Solmaz Kamuran anlattı: Bu Çetin Altan'ın okumadığı ilk kitabım!
Solmaz Kamuran ile biraraya gelen Hürriyet muhabir İpek İzci, hem kitabını hem de yakın zamanda kaybettiği eşi gazeteci-yazar Çetin Altan'ı sordu
Son günlerde Muhteşem Yüzyıl Köse dizisi ile yeniden gündeme gelen
Kösem Sulttan'ın hikayesini ünlü romancı Solmaz Kâmuran yeniden
yazdı. Solmaz Kamuran ile biraraya gelen Hürriyet muhaibir İpek
İzci, hem kitabını hem de yakın zamanda kaybettiği eşi
gazeteci-yazar Çetin Altan'ı sordu
İşte o röportajda Solmaz Kâmuran'ın Çetin Altan ile ilgili
anlattıkları
BİR ŞEY YAZDIĞIMDA ÇETİN'E OKURDUM'
Eşiniz Çetin Altan'ı yakın zamanda kaybettiniz. Hayatınızın bu
dönemi nasıl geçiyor onsuz?
Çok zor. 18 yılı devirmiştik. 24 saat beraber olan bir çifttik. Çok
ortak yönümüz vardı, iyi anlaşıyorduk. Yazı, şiir, edebiyat, müzik,
resim konuşuyorduk. Bana Fransızca kitaplar okurdu, dans eder,
yemeğe giderdik. Birbirimizi tamamlıyorduk. Birlikte eğlenir,
zamanı unuturduk. Ben bir şey yazdığımda her akşam ona okurdum.
Onun yazılarını da ilk ben okurdum. Bütündük.
'Kösem', Çetin Bey okumadan yayımlanan ilk
kitabınız.
Evet, ilk kez yalnız başıma... Ama hala dı'lı geçmiş
kullanamıyorum. Sanırım birbirimizi mutlu ettik uzun yıllar
boyunca. Başkalarına fazlaca ihtiyaç duymadan, baş başa
yaşadık.
Bir ara ayrı kaldınız...
Çetin kalçasını kırdıktan kısa süre sonra kendi içine kapandı. O
dönemde, o evde fazlayım gibi bir hisse kapıldım. Ama bu Çetin'den
ötürü değildi. Sanki ihtiyaç duyulmuyormuşum gibi oldu. Sanki iki
hemşire benim yerimi doldurabilirmiş gibi... Bu beni üzdü. Evde tek
başıma yalnız oturuyordum, sürekli ağlıyordum.

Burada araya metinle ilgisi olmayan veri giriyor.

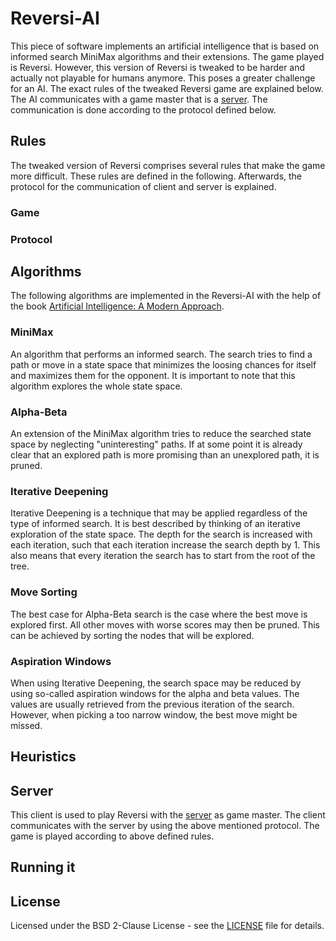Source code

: # Reversi-AI
This piece of software implements an artificial intelligence that is based on informed search MiniMax algorithms and their extensions.
The game played is Reversi. However, this version of Reversi is tweaked to be harder and actually not playable for humans anymore.
This poses a greater challenge for an AI. The exact rules of the tweaked Reversi game are explained below.
The AI communicates with a game master that is a [server](https://github.com/DataSecs/Reversi-Server).
The communication is done according to the protocol defined below.

## Rules
The tweaked version of Reversi comprises several rules that make the game more difficult.
These rules are defined in the following.
Afterwards, the protocol for the communication of client and server is explained.

### Game

### Protocol

## Algorithms
The following algorithms are implemented in the Reversi-AI with the help of the book [Artificial Intelligence: A Modern Approach](http://aima.cs.berkeley.edu/).

### MiniMax
An algorithm that performs an informed search.
The search tries to find a path or move in a state space that minimizes the loosing chances for itself and maximizes them for the opponent.
It is important to note that this algorithm explores the whole state space.

### Alpha-Beta
An extension of the MiniMax algorithm tries to reduce the searched state space by neglecting "uninteresting" paths.
If at some point it is already clear that an explored path is more promising than an unexplored path, it is pruned.

### Iterative Deepening
Iterative Deepening is a technique that may be applied regardless of the type of informed search.
It is best described by thinking of an iterative exploration of the state space.
The depth for the search is increased with each iteration, such that each iteration increase the search depth by 1.
This also means that every iteration the search has to start from the root of the tree.

### Move Sorting
The best case for Alpha-Beta search is the case where the best move is explored first.
All other moves with worse scores may then be pruned.
This can be achieved by sorting the nodes that will be explored.

### Aspiration Windows
When using Iterative Deepening, the search space may be reduced by using so-called aspiration windows for the alpha and beta values.
The values are usually retrieved from the previous iteration of the search.
However, when picking a too narrow window, the best move might be missed.

## Heuristics

## Server
This client is used to play Reversi with the [server](https://github.com/DataSecs/Reversi-Server) as game master.
The client communicates with the server by using the above mentioned protocol.
The game is played according to above defined rules.

## Running it

## License
Licensed under the BSD 2-Clause License - see the [LICENSE](https://github.com/DataSecs/Reversi-AI/blob/master/LICENSE) file for details.
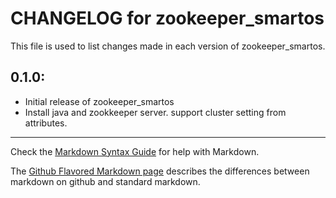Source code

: # CHANGELOG for zookeeper_smartos

This file is used to list changes made in each version of zookeeper_smartos.

## 0.1.0:

* Initial release of zookeeper_smartos
* Install java and zookkeeper server. support cluster setting from attributes.

- - -
Check the [Markdown Syntax Guide](http://daringfireball.net/projects/markdown/syntax) for help with Markdown.

The [Github Flavored Markdown page](http://github.github.com/github-flavored-markdown/) describes the differences between markdown on github and standard markdown.
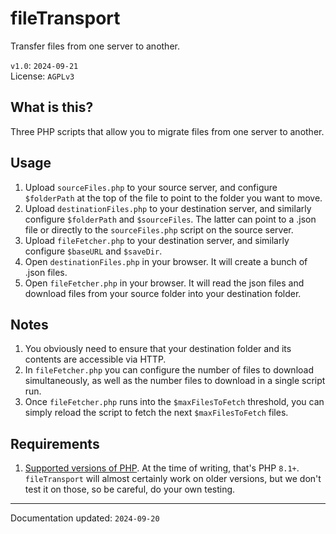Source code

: # fileTransport
Transfer files from one server to another.  

`v1.0`: `2024-09-21`  
License: `AGPLv3`

## What is this?
Three PHP scripts that allow you to migrate files from one server to another.

## Usage
1. Upload `sourceFiles.php` to your source server, and configure `$folderPath` at the top of the file to point to the folder you want to move.
2. Upload `destinationFiles.php` to your destination server, and similarly configure `$folderPath` and `$sourceFiles`. The latter can point to a .json file or directly to the `sourceFiles.php` script on the source server.
3. Upload `fileFetcher.php` to your destination server, and similarly configure `$baseURL` and `$saveDir`.
4. Open `destinationFiles.php` in your browser. It will create a bunch of .json files.
5. Open `fileFetcher.php` in your browser. It will read the json files and download files from your source folder into your destination folder.

## Notes
1. You obviously need to ensure that your destination folder and its contents are accessible via HTTP.
2. In `fileFetcher.php` you can configure the number of files to download simultaneously, as well as the number files to download in a single script run.
3. Once `fileFetcher.php` runs into the `$maxFilesToFetch` threshold, you can simply reload the script to fetch the next `$maxFilesToFetch` files.

## Requirements
1. [Supported versions of PHP](https://www.php.net/supported-versions.php). At the time of writing, that's PHP `8.1+`. `fileTransport` will almost certainly work on older versions, but we don't test it on those, so be careful, do your own testing.


------
Documentation updated: `2024-09-20`
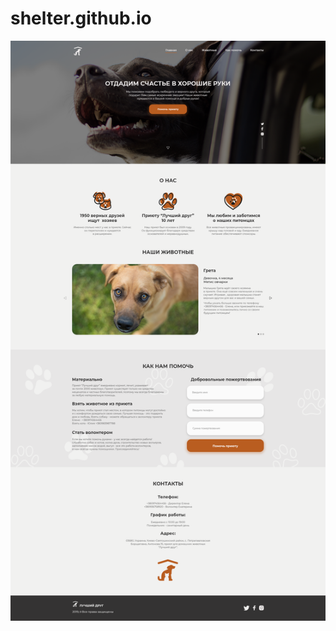 # shelter.github.io

![alt text](https://github.com/iamkirabond/shelter.github.io/blob/master/bestFriend.png)
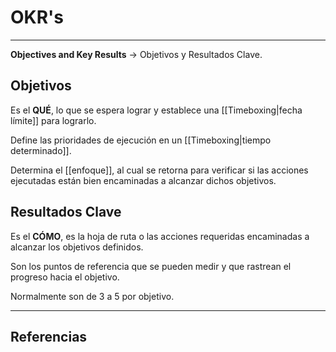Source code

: # OKR's
---

**Objectives and Key Results** -> Objetivos y Resultados Clave.

## Objetivos
Es el **QUÉ**, lo que se espera lograr y establece una [[Timeboxing|fecha límite]] para lograrlo.

Define las prioridades de ejecución en un [[Timeboxing|tiempo determinado]].

Determina el [[enfoque]], al cual se retorna para verificar si las acciones ejecutadas están bien encaminadas a alcanzar dichos objetivos.

## Resultados Clave
Es el **CÓMO**, es la hoja de ruta o las acciones requeridas encaminadas a alcanzar los objetivos definidos.

Son los puntos de referencia que se pueden medir y que rastrean el progreso hacia el objetivo.

Normalmente son de 3 a 5 por objetivo.

---

## Referencias
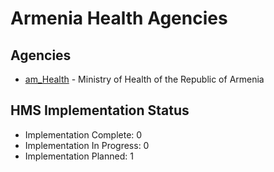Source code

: # Armenia Health Agencies

## Agencies

- [am_Health](am_Health/index.md) - Ministry of Health of the Republic of Armenia

## HMS Implementation Status

- Implementation Complete: 0
- Implementation In Progress: 0
- Implementation Planned: 1
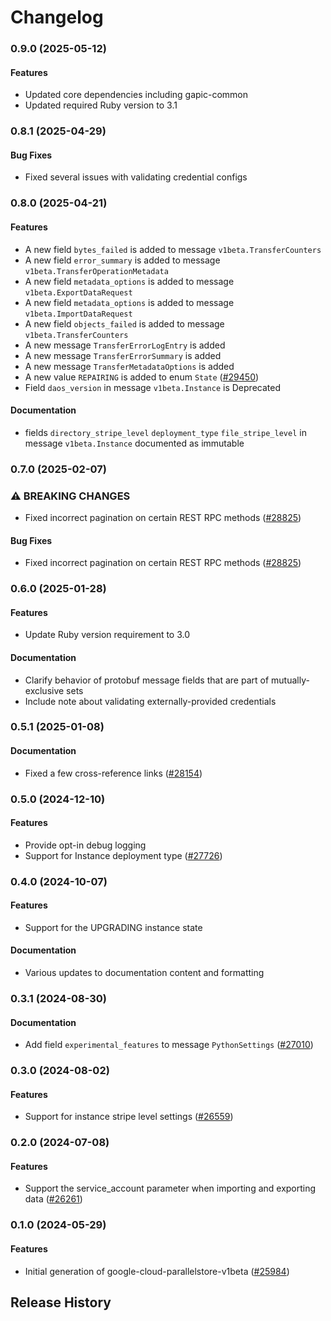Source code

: # Changelog

### 0.9.0 (2025-05-12)

#### Features

* Updated core dependencies including gapic-common 
* Updated required Ruby version to 3.1 

### 0.8.1 (2025-04-29)

#### Bug Fixes

* Fixed several issues with validating credential configs 

### 0.8.0 (2025-04-21)

#### Features

* A new field `bytes_failed` is added to message `v1beta.TransferCounters` 
* A new field `error_summary` is added to message `v1beta.TransferOperationMetadata` 
* A new field `metadata_options` is added to message `v1beta.ExportDataRequest` 
* A new field `metadata_options` is added to message `v1beta.ImportDataRequest` 
* A new field `objects_failed` is added to message `v1beta.TransferCounters` 
* A new message `TransferErrorLogEntry` is added 
* A new message `TransferErrorSummary` is added 
* A new message `TransferMetadataOptions` is added 
* A new value `REPAIRING` is added to enum `State` ([#29450](https://github.com/googleapis/google-cloud-ruby/issues/29450)) 
* Field `daos_version` in message `v1beta.Instance` is Deprecated 
#### Documentation

* fields `directory_stripe_level` `deployment_type` `file_stripe_level` in message `v1beta.Instance` documented as immutable 

### 0.7.0 (2025-02-07)

### ⚠ BREAKING CHANGES

* Fixed incorrect pagination on certain REST RPC methods ([#28825](https://github.com/googleapis/google-cloud-ruby/issues/28825))

#### Bug Fixes

* Fixed incorrect pagination on certain REST RPC methods ([#28825](https://github.com/googleapis/google-cloud-ruby/issues/28825)) 

### 0.6.0 (2025-01-28)

#### Features

* Update Ruby version requirement to 3.0 
#### Documentation

* Clarify behavior of protobuf message fields that are part of mutually-exclusive sets 
* Include note about validating externally-provided credentials 

### 0.5.1 (2025-01-08)

#### Documentation

* Fixed a few cross-reference links ([#28154](https://github.com/googleapis/google-cloud-ruby/issues/28154)) 

### 0.5.0 (2024-12-10)

#### Features

* Provide opt-in debug logging 
* Support for Instance deployment type ([#27726](https://github.com/googleapis/google-cloud-ruby/issues/27726)) 

### 0.4.0 (2024-10-07)

#### Features

* Support for the UPGRADING instance state 
#### Documentation

* Various updates to documentation content and formatting 

### 0.3.1 (2024-08-30)

#### Documentation

* Add field `experimental_features` to message `PythonSettings` ([#27010](https://github.com/googleapis/google-cloud-ruby/issues/27010)) 

### 0.3.0 (2024-08-02)

#### Features

* Support for instance stripe level settings ([#26559](https://github.com/googleapis/google-cloud-ruby/issues/26559)) 

### 0.2.0 (2024-07-08)

#### Features

* Support the service_account parameter when importing and exporting data ([#26261](https://github.com/googleapis/google-cloud-ruby/issues/26261)) 

### 0.1.0 (2024-05-29)

#### Features

* Initial generation of google-cloud-parallelstore-v1beta ([#25984](https://github.com/googleapis/google-cloud-ruby/issues/25984)) 

## Release History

Çetin yazı yazmakta
zorlanıyordu, zor ve kasvetli bir döneme girmiştik, hep uyuyordu.
Benimle de artık az konuşuyor olmuştu. Bir şey söylüyordum, hatırım
için hı hı yapıyordu. Anlıyordum bir şey anlattığımda
yorulduğunu... Vücudun ruha uymaması çok kötü bir şey... O zaman
"Ben kendi evime gideyim hayatım, sen de istediğin zaman beni ara,
ben gelirim" dedim. Kalktım, kendi evime geldim. Bu, yaklaşık bir
buçuk yıl sürdü. Bunu saklayacak değilim. Son anına kadar maalesef
yanında değildim ama o elden ayaktan düştü de ben onu bıraktım gibi
bir şey yaşanmadı. Hep dediği gibi, "Ölmeden evvel ölür kişi."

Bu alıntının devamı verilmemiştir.